EXERCISE AIM
Wherever the line with "- improved security" sits in the listing below, transcribe from it up to and including the line with "value is optional", exactly, and leave the remaining lines out.

TASK INPUTS

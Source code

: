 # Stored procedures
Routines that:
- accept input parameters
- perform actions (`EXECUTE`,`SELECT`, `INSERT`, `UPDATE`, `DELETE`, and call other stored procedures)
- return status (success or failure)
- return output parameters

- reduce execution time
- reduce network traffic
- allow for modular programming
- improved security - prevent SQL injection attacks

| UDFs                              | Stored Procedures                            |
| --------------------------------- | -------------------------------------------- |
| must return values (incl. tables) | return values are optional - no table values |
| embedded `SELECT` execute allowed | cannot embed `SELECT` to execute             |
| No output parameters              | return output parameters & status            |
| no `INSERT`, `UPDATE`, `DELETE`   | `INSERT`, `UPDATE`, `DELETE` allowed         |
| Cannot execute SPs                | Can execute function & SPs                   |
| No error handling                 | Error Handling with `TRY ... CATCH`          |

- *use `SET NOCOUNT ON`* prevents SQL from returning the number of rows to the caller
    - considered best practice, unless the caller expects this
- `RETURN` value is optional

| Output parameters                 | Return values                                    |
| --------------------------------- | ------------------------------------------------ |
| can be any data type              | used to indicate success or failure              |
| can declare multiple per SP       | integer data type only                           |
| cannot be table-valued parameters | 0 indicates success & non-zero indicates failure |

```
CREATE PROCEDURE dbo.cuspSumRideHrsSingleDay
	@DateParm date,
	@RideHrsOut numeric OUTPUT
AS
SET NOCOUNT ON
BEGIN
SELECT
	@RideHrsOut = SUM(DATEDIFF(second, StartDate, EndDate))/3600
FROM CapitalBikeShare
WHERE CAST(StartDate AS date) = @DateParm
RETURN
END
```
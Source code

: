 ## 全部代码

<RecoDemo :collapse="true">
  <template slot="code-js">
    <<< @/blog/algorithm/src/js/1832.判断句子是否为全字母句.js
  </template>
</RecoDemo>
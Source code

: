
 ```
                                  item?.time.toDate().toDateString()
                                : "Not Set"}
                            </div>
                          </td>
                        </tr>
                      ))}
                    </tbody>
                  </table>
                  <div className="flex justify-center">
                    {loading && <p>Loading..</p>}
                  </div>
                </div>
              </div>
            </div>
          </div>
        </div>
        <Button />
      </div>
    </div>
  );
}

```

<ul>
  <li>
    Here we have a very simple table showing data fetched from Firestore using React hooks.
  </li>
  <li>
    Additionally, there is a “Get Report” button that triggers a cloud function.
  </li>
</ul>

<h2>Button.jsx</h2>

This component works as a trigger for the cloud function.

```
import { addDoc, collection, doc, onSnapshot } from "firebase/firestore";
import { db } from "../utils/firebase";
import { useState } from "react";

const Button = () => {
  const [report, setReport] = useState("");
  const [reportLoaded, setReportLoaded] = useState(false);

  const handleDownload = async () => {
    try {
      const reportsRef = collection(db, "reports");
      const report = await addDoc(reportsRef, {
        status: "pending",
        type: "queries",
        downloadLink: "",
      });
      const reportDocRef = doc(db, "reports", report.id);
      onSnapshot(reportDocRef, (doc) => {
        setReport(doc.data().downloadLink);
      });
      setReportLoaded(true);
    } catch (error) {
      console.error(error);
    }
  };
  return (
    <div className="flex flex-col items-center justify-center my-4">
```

EXERCISE RESPONSE
- improved security - prevent SQL injection attacks

| UDFs                              | Stored Procedures                            |
| --------------------------------- | -------------------------------------------- |
| must return values (incl. tables) | return values are optional - no table values |
| embedded `SELECT` execute allowed | cannot embed `SELECT` to execute             |
| No output parameters              | return output parameters & status            |
| no `INSERT`, `UPDATE`, `DELETE`   | `INSERT`, `UPDATE`, `DELETE` allowed         |
| Cannot execute SPs                | Can execute function & SPs                   |
| No error handling                 | Error Handling with `TRY ... CATCH`          |

- *use `SET NOCOUNT ON`* prevents SQL from returning the number of rows to the caller
    - considered best practice, unless the caller expects this
- `RETURN` value is optional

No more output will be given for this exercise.